Rendered images with source text:
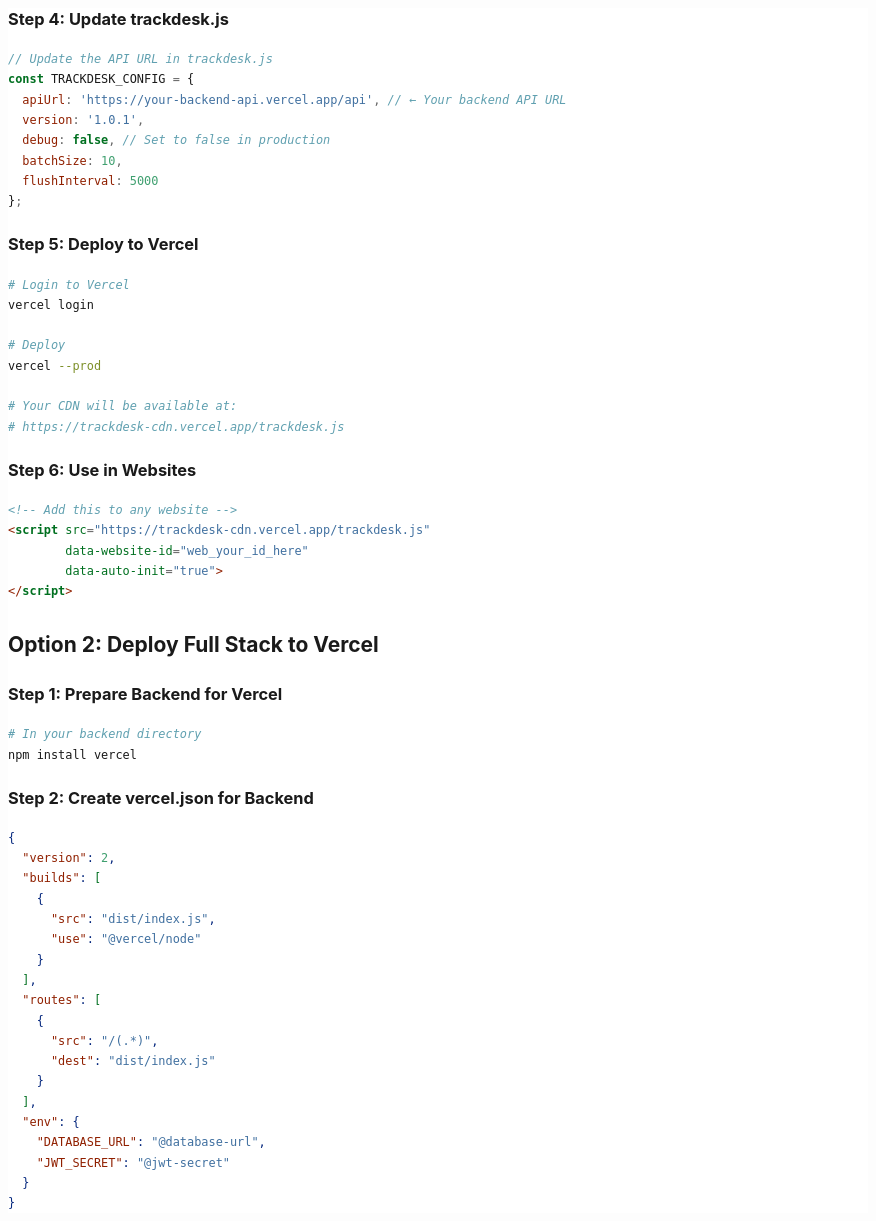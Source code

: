 ### Step 4: Update trackdesk.js
```javascript
// Update the API URL in trackdesk.js
const TRACKDESK_CONFIG = {
  apiUrl: 'https://your-backend-api.vercel.app/api', // ← Your backend API URL
  version: '1.0.1',
  debug: false, // Set to false in production
  batchSize: 10,
  flushInterval: 5000
};
```

### Step 5: Deploy to Vercel
```bash
# Login to Vercel
vercel login

# Deploy
vercel --prod

# Your CDN will be available at:
# https://trackdesk-cdn.vercel.app/trackdesk.js
```

### Step 6: Use in Websites
```html
<!-- Add this to any website -->
<script src="https://trackdesk-cdn.vercel.app/trackdesk.js" 
        data-website-id="web_your_id_here" 
        data-auto-init="true">
</script>
```

## Option 2: Deploy Full Stack to Vercel

### Step 1: Prepare Backend for Vercel
```bash
# In your backend directory
npm install vercel
```

### Step 2: Create vercel.json for Backend
```json
{
  "version": 2,
  "builds": [
    {
      "src": "dist/index.js",
      "use": "@vercel/node"
    }
  ],
  "routes": [
    {
      "src": "/(.*)",
      "dest": "dist/index.js"
    }
  ],
  "env": {
    "DATABASE_URL": "@database-url",
    "JWT_SECRET": "@jwt-secret"
  }
}
```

(What to work on) Print out the records in full and exactly, dropping every picture.

(Exercise output)
Source code

: ### Step 4: Update trackdesk.js
```javascript
// Update the API URL in trackdesk.js
const TRACKDESK_CONFIG = {
  apiUrl: 'https://your-backend-api.vercel.app/api', // ← Your backend API URL
  version: '1.0.1',
  debug: false, // Set to false in production
  batchSize: 10,
  flushInterval: 5000
};
```

### Step 5: Deploy to Vercel
```bash
# Login to Vercel
vercel login

# Deploy
vercel --prod

# Your CDN will be available at:
# https://trackdesk-cdn.vercel.app/trackdesk.js
```

### Step 6: Use in Websites
```html
<!-- Add this to any website -->
<script src="https://trackdesk-cdn.vercel.app/trackdesk.js" 
        data-website-id="web_your_id_here" 
        data-auto-init="true">
</script>
```

## Option 2: Deploy Full Stack to Vercel

### Step 1: Prepare Backend for Vercel
```bash
# In your backend directory
npm install vercel
```

### Step 2: Create vercel.json for Backend
```json
{
  "version": 2,
  "builds": [
    {
      "src": "dist/index.js",
      "use": "@vercel/node"
    }
  ],
  "routes": [
    {
      "src": "/(.*)",
      "dest": "dist/index.js"
    }
  ],
  "env": {
    "DATABASE_URL": "@database-url",
    "JWT_SECRET": "@jwt-secret"
  }
}
```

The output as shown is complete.